The player's primary weapon must either be reloaded by shooting off-screen or by completely running out of bullets. Killing enemies slowly fills Rambo's "Rage" meter, which when activated increases the damage the player inflicts until the meter is empty. If the meter is activated when it's completely full, the player becomes temporarily invincible and cannot be damaged. Shooting crates in levels allows the player to obtain medals that boost their score, which is calculated based on how much damage they take during a level, the speed at which they kill enemies, and how accurate their shooting is. At the end of the level, the game rates the player, with a high score earning them extra lives.

The Japanese version of the arcade uses the Ingram submachine gun from The House of the Dead 4 while the English International version uses the submachine gun from Ghost Squad.

== Development ==
The game runs on the Sega Lindbergh system board. The arcade cabinet features a 62-inch screen.
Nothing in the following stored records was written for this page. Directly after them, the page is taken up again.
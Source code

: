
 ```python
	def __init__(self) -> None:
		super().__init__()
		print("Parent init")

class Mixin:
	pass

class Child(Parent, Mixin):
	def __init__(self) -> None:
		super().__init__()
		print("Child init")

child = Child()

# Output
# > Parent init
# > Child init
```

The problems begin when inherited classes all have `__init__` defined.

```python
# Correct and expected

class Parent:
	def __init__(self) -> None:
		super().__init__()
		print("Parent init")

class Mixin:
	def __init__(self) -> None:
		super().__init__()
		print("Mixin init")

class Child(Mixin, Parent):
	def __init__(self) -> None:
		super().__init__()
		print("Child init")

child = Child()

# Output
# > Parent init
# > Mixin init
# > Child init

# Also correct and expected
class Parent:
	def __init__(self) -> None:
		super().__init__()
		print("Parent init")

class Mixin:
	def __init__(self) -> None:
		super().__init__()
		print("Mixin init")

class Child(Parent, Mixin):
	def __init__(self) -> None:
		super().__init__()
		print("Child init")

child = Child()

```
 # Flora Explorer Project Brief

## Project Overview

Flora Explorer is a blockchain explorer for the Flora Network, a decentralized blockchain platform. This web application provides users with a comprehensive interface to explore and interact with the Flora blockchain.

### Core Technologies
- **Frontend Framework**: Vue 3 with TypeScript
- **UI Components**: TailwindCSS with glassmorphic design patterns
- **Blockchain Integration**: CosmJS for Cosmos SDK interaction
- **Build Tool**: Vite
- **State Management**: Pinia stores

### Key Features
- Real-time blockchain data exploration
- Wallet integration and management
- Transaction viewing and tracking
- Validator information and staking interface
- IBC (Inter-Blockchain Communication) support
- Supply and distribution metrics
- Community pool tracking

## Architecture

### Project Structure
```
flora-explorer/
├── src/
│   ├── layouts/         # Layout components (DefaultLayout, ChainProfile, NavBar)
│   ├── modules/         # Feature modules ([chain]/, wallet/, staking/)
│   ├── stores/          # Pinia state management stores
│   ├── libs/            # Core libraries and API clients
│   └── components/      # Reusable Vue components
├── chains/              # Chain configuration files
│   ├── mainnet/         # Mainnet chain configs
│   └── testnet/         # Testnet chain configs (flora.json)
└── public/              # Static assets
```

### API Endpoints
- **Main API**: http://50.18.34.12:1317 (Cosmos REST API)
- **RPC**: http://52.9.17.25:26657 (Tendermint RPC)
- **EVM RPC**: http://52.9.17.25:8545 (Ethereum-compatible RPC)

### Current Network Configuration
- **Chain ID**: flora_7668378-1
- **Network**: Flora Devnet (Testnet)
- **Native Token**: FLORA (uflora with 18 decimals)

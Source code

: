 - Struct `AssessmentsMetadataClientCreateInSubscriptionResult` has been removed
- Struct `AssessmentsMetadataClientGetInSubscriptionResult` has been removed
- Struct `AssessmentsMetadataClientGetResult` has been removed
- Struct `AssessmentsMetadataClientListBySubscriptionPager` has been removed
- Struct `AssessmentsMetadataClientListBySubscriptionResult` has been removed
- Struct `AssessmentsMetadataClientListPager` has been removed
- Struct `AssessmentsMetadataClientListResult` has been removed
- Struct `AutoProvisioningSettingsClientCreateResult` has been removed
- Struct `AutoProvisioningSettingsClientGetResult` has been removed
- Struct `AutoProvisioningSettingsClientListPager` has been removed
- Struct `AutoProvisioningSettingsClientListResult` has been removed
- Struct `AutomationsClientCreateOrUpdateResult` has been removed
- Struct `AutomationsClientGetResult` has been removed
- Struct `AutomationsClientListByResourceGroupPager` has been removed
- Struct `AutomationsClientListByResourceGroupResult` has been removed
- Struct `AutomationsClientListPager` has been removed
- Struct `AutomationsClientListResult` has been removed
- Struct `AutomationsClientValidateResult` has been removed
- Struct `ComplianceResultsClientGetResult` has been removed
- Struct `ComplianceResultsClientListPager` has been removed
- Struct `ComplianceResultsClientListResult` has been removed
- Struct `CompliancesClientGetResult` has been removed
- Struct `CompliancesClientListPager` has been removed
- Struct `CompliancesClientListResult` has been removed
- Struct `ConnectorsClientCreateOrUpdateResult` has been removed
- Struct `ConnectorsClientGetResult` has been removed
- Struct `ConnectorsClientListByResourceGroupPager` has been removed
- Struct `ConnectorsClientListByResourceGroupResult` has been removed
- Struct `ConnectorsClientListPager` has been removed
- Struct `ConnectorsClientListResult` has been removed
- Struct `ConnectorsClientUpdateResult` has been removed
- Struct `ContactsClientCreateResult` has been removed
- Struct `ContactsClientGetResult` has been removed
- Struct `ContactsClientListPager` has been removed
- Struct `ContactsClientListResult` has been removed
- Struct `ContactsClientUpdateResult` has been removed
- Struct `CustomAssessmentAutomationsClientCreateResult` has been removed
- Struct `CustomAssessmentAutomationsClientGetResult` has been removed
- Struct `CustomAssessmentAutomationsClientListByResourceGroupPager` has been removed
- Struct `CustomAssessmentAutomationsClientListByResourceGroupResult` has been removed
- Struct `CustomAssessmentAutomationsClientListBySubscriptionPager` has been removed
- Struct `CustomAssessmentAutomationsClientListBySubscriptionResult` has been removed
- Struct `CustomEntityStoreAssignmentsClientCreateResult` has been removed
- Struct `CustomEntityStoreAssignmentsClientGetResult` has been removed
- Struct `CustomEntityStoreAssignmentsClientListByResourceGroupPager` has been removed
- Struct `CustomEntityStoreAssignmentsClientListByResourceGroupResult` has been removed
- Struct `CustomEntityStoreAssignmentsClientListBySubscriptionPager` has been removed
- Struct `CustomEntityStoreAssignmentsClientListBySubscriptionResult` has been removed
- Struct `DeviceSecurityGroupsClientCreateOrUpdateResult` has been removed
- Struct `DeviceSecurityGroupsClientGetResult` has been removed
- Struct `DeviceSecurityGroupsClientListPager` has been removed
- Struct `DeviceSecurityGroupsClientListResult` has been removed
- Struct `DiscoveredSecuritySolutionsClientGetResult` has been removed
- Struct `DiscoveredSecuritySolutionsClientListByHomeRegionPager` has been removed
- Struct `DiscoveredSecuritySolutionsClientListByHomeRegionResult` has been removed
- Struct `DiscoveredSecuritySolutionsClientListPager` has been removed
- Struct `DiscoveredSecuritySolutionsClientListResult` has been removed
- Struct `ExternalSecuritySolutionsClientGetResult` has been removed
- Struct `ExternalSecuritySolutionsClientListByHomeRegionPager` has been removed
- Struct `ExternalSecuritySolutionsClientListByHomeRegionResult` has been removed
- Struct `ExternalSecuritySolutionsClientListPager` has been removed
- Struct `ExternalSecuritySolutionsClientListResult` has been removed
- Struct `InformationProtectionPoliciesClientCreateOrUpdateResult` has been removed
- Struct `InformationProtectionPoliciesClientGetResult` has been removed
The game was released in Japanese arcades on September 18, 2008.

== Reception ==
Jean Snow from Wired enjoyed playing it, speaking positively about shooting the Uzi gun controller. GamesTM said "[i]t makes for a solid, pulse-pounding shooter that's a blast to play through once or twice but is unlikely to stand up to repeat play." Anthony Burch from Destructoid called it the dumbest game ever. Serkan Toto for TechCrunch, while negative towards its graphics and gameplay, considered it to be “tons of stupid fun“. In 2023, Time Extension listed it as one of the best light gun games of all time.